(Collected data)
══════════════════════════════
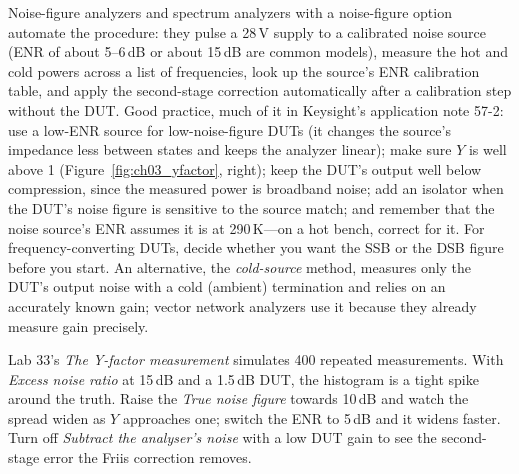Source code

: 
\begin{inpractice}
Noise-figure analyzers and spectrum analyzers with a noise-figure option automate the procedure: they pulse
a 28\,V supply to a calibrated noise source (ENR of about 5--6\,dB or about 15\,dB are common models),
measure the hot and cold powers across a list of frequencies, look up the source's ENR calibration table,
and apply the second-stage correction automatically after a calibration step without the DUT. Good
practice, much of it in Keysight's application note 57-2: use a low-ENR source for low-noise-figure DUTs
(it changes the source's impedance less between states and keeps the analyzer linear); make sure $Y$ is
well above 1 (Figure~\ref{fig:ch03_yfactor}, right); keep the DUT's output well below compression, since the
measured power is broadband noise; add an isolator when the DUT's noise figure is sensitive to the source
match; and remember that the noise source's ENR assumes it is at 290\,K---on a hot bench, correct for it.
For frequency-converting DUTs, decide whether you want the SSB or the DSB figure before you start. An
alternative, the \emph{cold-source} method, measures only the DUT's output noise with a cold (ambient)
termination and relies on an accurately known gain; vector network analyzers use it because they already
measure gain precisely.
\end{inpractice}

\begin{tryit}
Lab 33's \emph{The Y-factor measurement} simulates 400 repeated measurements. With \emph{Excess noise ratio}
at 15\,dB and a 1.5\,dB DUT, the histogram is a tight spike around the truth. Raise the \emph{True noise
figure} towards 10\,dB and watch the spread widen as $Y$ approaches one; switch the ENR to 5\,dB and it
widens faster. Turn off \emph{Subtract the analyser's noise} with a low DUT gain to see the second-stage
error the Friis correction removes.
\end{tryit}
══════════════════════════════
Exercise directions >> Although the records contain pictures, only their text should be repeated, exactly as it appears.

Written response >>
Source code

: 
\begin{inpractice}
Noise-figure analyzers and spectrum analyzers with a noise-figure option automate the procedure: they pulse
a 28\,V supply to a calibrated noise source (ENR of about 5--6\,dB or about 15\,dB are common models),
measure the hot and cold powers across a list of frequencies, look up the source's ENR calibration table,
and apply the second-stage correction automatically after a calibration step without the DUT. Good
practice, much of it in Keysight's application note 57-2: use a low-ENR source for low-noise-figure DUTs
(it changes the source's impedance less between states and keeps the analyzer linear); make sure $Y$ is
well above 1 (Figure~\ref{fig:ch03_yfactor}, right); keep the DUT's output well below compression, since the
measured power is broadband noise; add an isolator when the DUT's noise figure is sensitive to the source
match; and remember that the noise source's ENR assumes it is at 290\,K---on a hot bench, correct for it.
For frequency-converting DUTs, decide whether you want the SSB or the DSB figure before you start. An
alternative, the \emph{cold-source} method, measures only the DUT's output noise with a cold (ambient)
termination and relies on an accurately known gain; vector network analyzers use it because they already
measure gain precisely.
\end{inpractice}

\begin{tryit}
Lab 33's \emph{The Y-factor measurement} simulates 400 repeated measurements. With \emph{Excess noise ratio}
at 15\,dB and a 1.5\,dB DUT, the histogram is a tight spike around the truth. Raise the \emph{True noise
figure} towards 10\,dB and watch the spread widen as $Y$ approaches one; switch the ENR to 5\,dB and it
widens faster. Turn off \emph{Subtract the analyser's noise} with a low DUT gain to see the second-stage
error the Friis correction removes.
\end{tryit}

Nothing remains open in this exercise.